Calvillo-Robledo Argelia, Ramírez-Farías Cynthia, Valdez-Urias Fernando, Huerta-Carreón Erika P, Quintanar-Stephano Andrés
Departamento de Fisiología y Farmacología, Centro de Ciencias Básicas, Universidad Autónoma de Aguascalientes, Aguascalientes, Mexico.
Front Neurosci. 2023 Mar 14;17:1138627. doi: 10.3389/fnins.2023.1138627. eCollection 2023.

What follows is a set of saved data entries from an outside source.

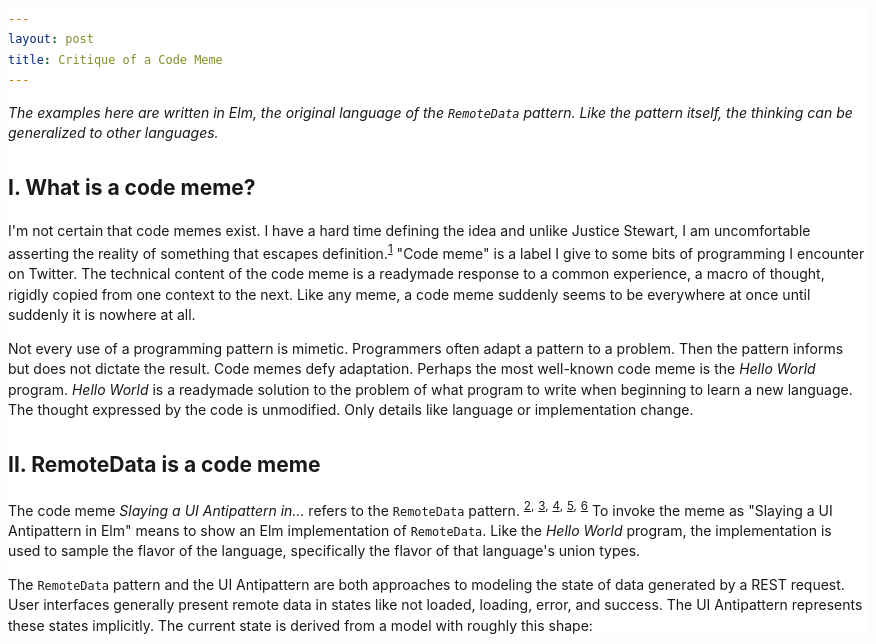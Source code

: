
 ```yaml
---
layout: post
title: Critique of a Code Meme
---
```


_The examples here are written in Elm, the original language of the `RemoteData` 
pattern. Like the pattern itself, the thinking can be generalized to other 
languages._

## I. What is a code meme?

I'm not certain that code memes exist.
I have a hard time defining the idea and unlike Justice Stewart, I am 
uncomfortable asserting the reality of something that escapes definition.<sup><a id="ref-1" href="#cite-1">1</a></sup>
"Code meme" is a label I give to some bits of programming I encounter on 
Twitter.
The technical content of the code meme is a readymade response to a common 
experience, a macro of thought, rigidly copied from one context to the next. 
Like any meme, a code meme suddenly seems to be everywhere at once until 
suddenly it is nowhere at all.

Not every use of a programming pattern is mimetic.
Programmers often adapt a pattern to a problem.
Then the pattern informs but does not dictate the result.
Code memes defy adaptation.
Perhaps the most well-known code meme is the _Hello World_ program.
_Hello World_ is a readymade solution to the problem of what program to write 
when beginning to learn a new language.
The thought expressed by the code is unmodified.
Only details like language or implementation change.

## II. RemoteData is a code meme

The code meme _Slaying a UI Antipattern in..._ refers to the `RemoteData` 
pattern.
<sup><a id="ref-2" href="#cite-2">2</a>,</sup>
<sup><a id="ref-3" href="#cite-3">3</a>,</sup>
<sup><a id="ref-4" href="#cite-4">4</a>,</sup>
<sup><a id="ref-5" href="#cite-5">5</a>,</sup>
<sup><a id="ref-6" href="#cite-6">6</a></sup>
To invoke the meme as "Slaying a UI Antipattern in Elm" means to show an 
Elm implementation of `RemoteData`.
Like the _Hello World_ program, the implementation is used to sample the flavor
of the language, specifically the flavor of that language's union types.

The `RemoteData` pattern and the UI Antipattern are both approaches to modeling 
the state of data generated by a REST request.
User interfaces generally present remote data in states like not loaded, 
loading, error, and success.
The UI Antipattern represents these states implicitly.
The current state is derived from a model with roughly this shape:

Multiple sclerosis (MS) is a chronic demyelinating and neurodegenerative disease that affects the central nervous system. MS is a heterogeneous disorder of multiple factors that are mainly associated with the immune system including the breakdown of the blood-brain and spinal cord barriers induced by T cells, B cells, antigen presenting cells, and immune components such as chemokines and pro-inflammatory cytokines. The incidence of MS has been increasing worldwide recently, and most therapies related to its treatment are associated with the development of several secondary effects, such as headaches, hepatotoxicity, leukopenia, and some types of cancer; therefore, the search for an effective treatment is ongoing. The use of animal models of MS continues to be an important option for extrapolating new treatments. Experimental autoimmune encephalomyelitis (EAE) replicates the several pathophysiological features of MS development and clinical signs, to obtain a potential treatment for MS in humans and improve the disease prognosis. Currently, the exploration of neuro-immune-endocrine interactions represents a highlight of interest in the treatment of immune disorders. The arginine vasopressin hormone (AVP) is involved in the increase in blood-brain barrier permeability, inducing the development and aggressiveness of the disease in the EAE model, whereas its deficiency improves the clinical signs of the disease. Therefore, this present review discussed on the use of conivaptan a blocker of AVP receptors type 1a and type 2 (V1a and V2 AVP) in the modulation of immune response without completely depleting its activity, minimizing the adverse effects associated with the conventional therapies becoming a potential therapeutic target in the treatment of patients with multiple sclerosis.
多发性硬化症(MS)是一种影响中枢神经系统的慢性脱髓鞘和神经退行性疾病。MS是一种多因素的异质性疾病,主要与免疫系统相关,包括由T细胞、B细胞、抗原呈递细胞以及趋化因子和促炎细胞因子等免疫成分诱导的血脑屏障和脊髓屏障的破坏。近年来,MS在全球的发病率一直在上升,并且与其治疗相关的大多数疗法都伴随着几种副作用的出现,如头痛、肝毒性、白细胞减少症以及某些类型的癌症;因此,人们一直在寻找有效的治疗方法。使用MS动物模型仍然是推断新治疗方法的重要选择。实验性自身免疫性脑脊髓炎(EAE)复制了MS发展的几种病理生理特征和临床症状,以获得针对人类MS的潜在治疗方法并改善疾病预后。目前,探索神经 - 免疫 - 内分泌相互作用是免疫疾病治疗领域的一个研究热点。精氨酸加压素(AVP)参与血脑屏障通透性的增加,在EAE模型中诱导疾病的发展和侵袭性,而其缺乏则可改善疾病的临床症状。因此,本综述讨论了使用1a型和2型AVP受体(V1a和V2 AVP)阻滞剂考尼伐坦来调节免疫反应,而不完全耗尽其活性,将与传统疗法相关的不良反应降至最低,从而成为治疗多发性硬化症患者的潜在治疗靶点。